▶ [WORK INSTRUCTIONS] Each line of the data is to be output verbatim, with the images removed.

▶ [RECORDS SUPPLIED]
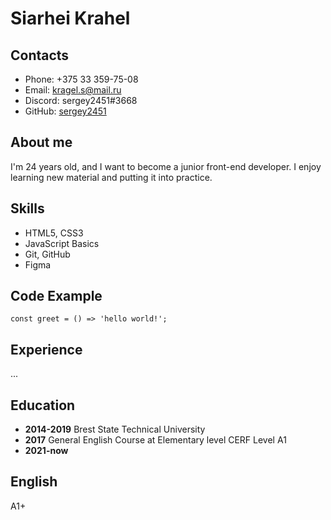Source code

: # Siarhei Krahel
## Contacts
  * Phone: +375 33 359-75-08
  * Email: kragel.s@mail.ru
  * Discord: sergey2451#3668
  * GitHub: [sergey2451](https://github.com/sergey2451)

## About me
I'm 24 years old, and I want to become a junior front-end developer. 
I enjoy learning new material and putting it into practice.
## Skills
  * HTML5, CSS3
  * JavaScript Basics
  * Git, GitHub
  * Figma

## Code Example
`const greet = () => 'hello world!';`
## Experience
...
## Education
  * **2014-2019** Brest State Technical University      
  * **2017** General English Course at Elementary level CERF Level A1      
  * **2021-now** 

## English
A1+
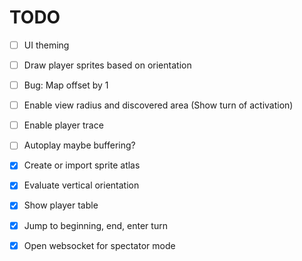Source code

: TODO
====

- [ ] UI theming
- [ ] Draw player sprites based on orientation
- [ ] Bug: Map offset by 1
- [ ] Enable view radius and discovered area (Show turn of activation)
- [ ] Enable player trace
- [ ] Autoplay maybe buffering?


- [X] Create or import sprite atlas
- [X] Evaluate vertical orientation
- [X] Show player table
- [X] Jump to beginning, end, enter turn
- [X] Open websocket for spectator mode
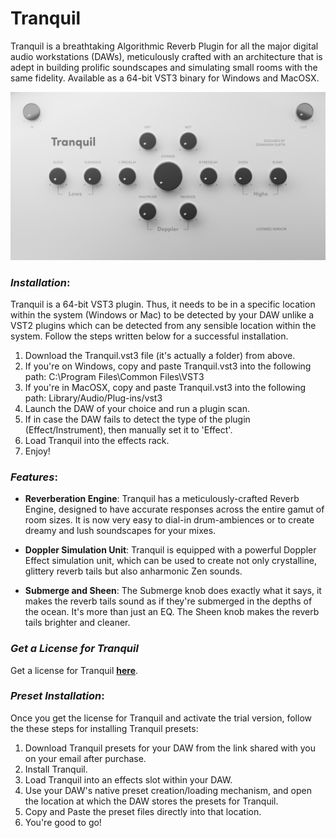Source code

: # Tranquil
Tranquil is a breathtaking Algorithmic Reverb Plugin for all the major digital audio workstations (DAWs), meticulously crafted with an architecture that is adept in building prolific soundscapes and simulating small rooms with the same fidelity. Available as a 64-bit VST3 binary for Windows and MacOSX.
<br>

!["bg"](/assets/bg.png)

### *Installation*:
Tranquil is a 64-bit VST3 plugin. Thus, it needs to be in a specific location within the system (Windows or Mac) to be detected by your DAW unlike a VST2 plugins which can be detected from any sensible location within the system. Follow the steps written below for a successful installation.

1. Download the Tranquil.vst3 file (it's actually a folder) from above.
2. If you're on Windows, copy and paste Tranquil.vst3 into the following path: C:\Program Files\Common Files\VST3
3. If you're in MacOSX, copy and paste Tranquil.vst3 into the following path: Library/Audio/Plug-ins/vst3
4. Launch the DAW of your choice and run a plugin scan.
5. If in case the DAW fails to detect the type of the plugin (Effect/Instrument), then manually set it to 'Effect'.
6. Load Tranquil into the effects rack.
7. Enjoy!

### *Features*:

* **Reverberation Engine**: Tranquil has a meticulously-crafted Reverb Engine, designed to have accurate responses across the entire gamut of room sizes. It is now very easy to dial-in drum-ambiences or to create dreamy and lush soundscapes for your mixes.

* **Doppler Simulation Unit**: Tranquil is equipped with a powerful Doppler Effect simulation unit, which can be used to create not only crystalline, glittery reverb tails but also anharmonic Zen sounds.

* **Submerge and Sheen**: The Submerge knob does exactly what it says, it makes the reverb tails sound as if they're submerged in the depths of the ocean. It's more than just an EQ. The Sheen knob makes the reverb tails brighter and cleaner.

### *Get a License for Tranquil*
Get a license for Tranquil **[here](https://devashish-gupta.github.io/Tranquil/)**.

### *Preset Installation*:
Once you get the license for Tranquil and activate the trial version, follow the these steps for installing Tranquil presets:

1.  Download Tranquil presets for your DAW from the link shared with you on your email after purchase.
2.  Install Tranquil.
3.  Load Tranquil into an effects slot within your DAW.
4.  Use your DAW's native preset creation/loading mechanism, and open the location at which the DAW stores the presets for Tranquil.
5.  Copy and Paste the preset files directly into that location.
6.  You're good to go!
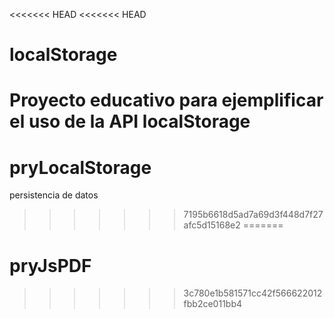 <<<<<<< HEAD
<<<<<<< HEAD
# localStorage
Proyecto educativo para ejemplificar el uso de la API localStorage
=======
# pryLocalStorage
persistencia de datos
>>>>>>> 7195b6618d5ad7a69d3f448d7f27afc5d15168e2
=======
# pryJsPDF
>>>>>>> 3c780e1b581571cc42f566622012fbb2ce011bb4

▶ [RESULT OF THIS EXERCISE]
Source code

: # Siarhei Krahel
## Contacts
  * Phone: +375 33 359-75-08
  * Email: kragel.s@mail.ru
  * Discord: sergey2451#3668
  * GitHub: [sergey2451](https://github.com/sergey2451)

## About me
I'm 24 years old, and I want to become a junior front-end developer. 
I enjoy learning new material and putting it into practice.
## Skills
  * HTML5, CSS3
  * JavaScript Basics
  * Git, GitHub
  * Figma

## Code Example
`const greet = () => 'hello world!';`
## Experience
...
## Education
  * **2014-2019** Brest State Technical University      
  * **2017** General English Course at Elementary level CERF Level A1      
  * **2021-now** 

## English
A1+
Source code

: TODO
====

- [ ] UI theming
- [ ] Draw player sprites based on orientation
- [ ] Bug: Map offset by 1
- [ ] Enable view radius and discovered area (Show turn of activation)
- [ ] Enable player trace
- [ ] Autoplay maybe buffering?


- [X] Create or import sprite atlas
- [X] Evaluate vertical orientation
- [X] Show player table
- [X] Jump to beginning, end, enter turn
- [X] Open websocket for spectator mode
Source code

: # Tranquil
Tranquil is a breathtaking Algorithmic Reverb Plugin for all the major digital audio workstations (DAWs), meticulously crafted with an architecture that is adept in building prolific soundscapes and simulating small rooms with the same fidelity. Available as a 64-bit VST3 binary for Windows and MacOSX.
<br>

!["bg"](/assets/bg.png)

### *Installation*:
Tranquil is a 64-bit VST3 plugin. Thus, it needs to be in a specific location within the system (Windows or Mac) to be detected by your DAW unlike a VST2 plugins which can be detected from any sensible location within the system. Follow the steps written below for a successful installation.

1. Download the Tranquil.vst3 file (it's actually a folder) from above.
2. If you're on Windows, copy and paste Tranquil.vst3 into the following path: C:\Program Files\Common Files\VST3
3. If you're in MacOSX, copy and paste Tranquil.vst3 into the following path: Library/Audio/Plug-ins/vst3
4. Launch the DAW of your choice and run a plugin scan.
5. If in case the DAW fails to detect the type of the plugin (Effect/Instrument), then manually set it to 'Effect'.
6. Load Tranquil into the effects rack.
7. Enjoy!

### *Features*:

* **Reverberation Engine**: Tranquil has a meticulously-crafted Reverb Engine, designed to have accurate responses across the entire gamut of room sizes. It is now very easy to dial-in drum-ambiences or to create dreamy and lush soundscapes for your mixes.

* **Doppler Simulation Unit**: Tranquil is equipped with a powerful Doppler Effect simulation unit, which can be used to create not only crystalline, glittery reverb tails but also anharmonic Zen sounds.

* **Submerge and Sheen**: The Submerge knob does exactly what it says, it makes the reverb tails sound as if they're submerged in the depths of the ocean. It's more than just an EQ. The Sheen knob makes the reverb tails brighter and cleaner.

### *Get a License for Tranquil*
Get a license for Tranquil **[here](https://devashish-gupta.github.io/Tranquil/)**.

### *Preset Installation*:
Once you get the license for Tranquil and activate the trial version, follow the these steps for installing Tranquil presets:

1.  Download Tranquil presets for your DAW from the link shared with you on your email after purchase.
2.  Install Tranquil.
3.  Load Tranquil into an effects slot within your DAW.
4.  Use your DAW's native preset creation/loading mechanism, and open the location at which the DAW stores the presets for Tranquil.
5.  Copy and Paste the preset files directly into that location.
6.  You're good to go!
 <<<<<<< HEAD
<<<<<<< HEAD
# localStorage
Proyecto educativo para ejemplificar el uso de la API localStorage
=======
# pryLocalStorage
persistencia de datos
>>>>>>> 7195b6618d5ad7a69d3f448d7f27afc5d15168e2
=======
# pryJsPDF
>>>>>>> 3c780e1b581571cc42f566622012fbb2ce011bb4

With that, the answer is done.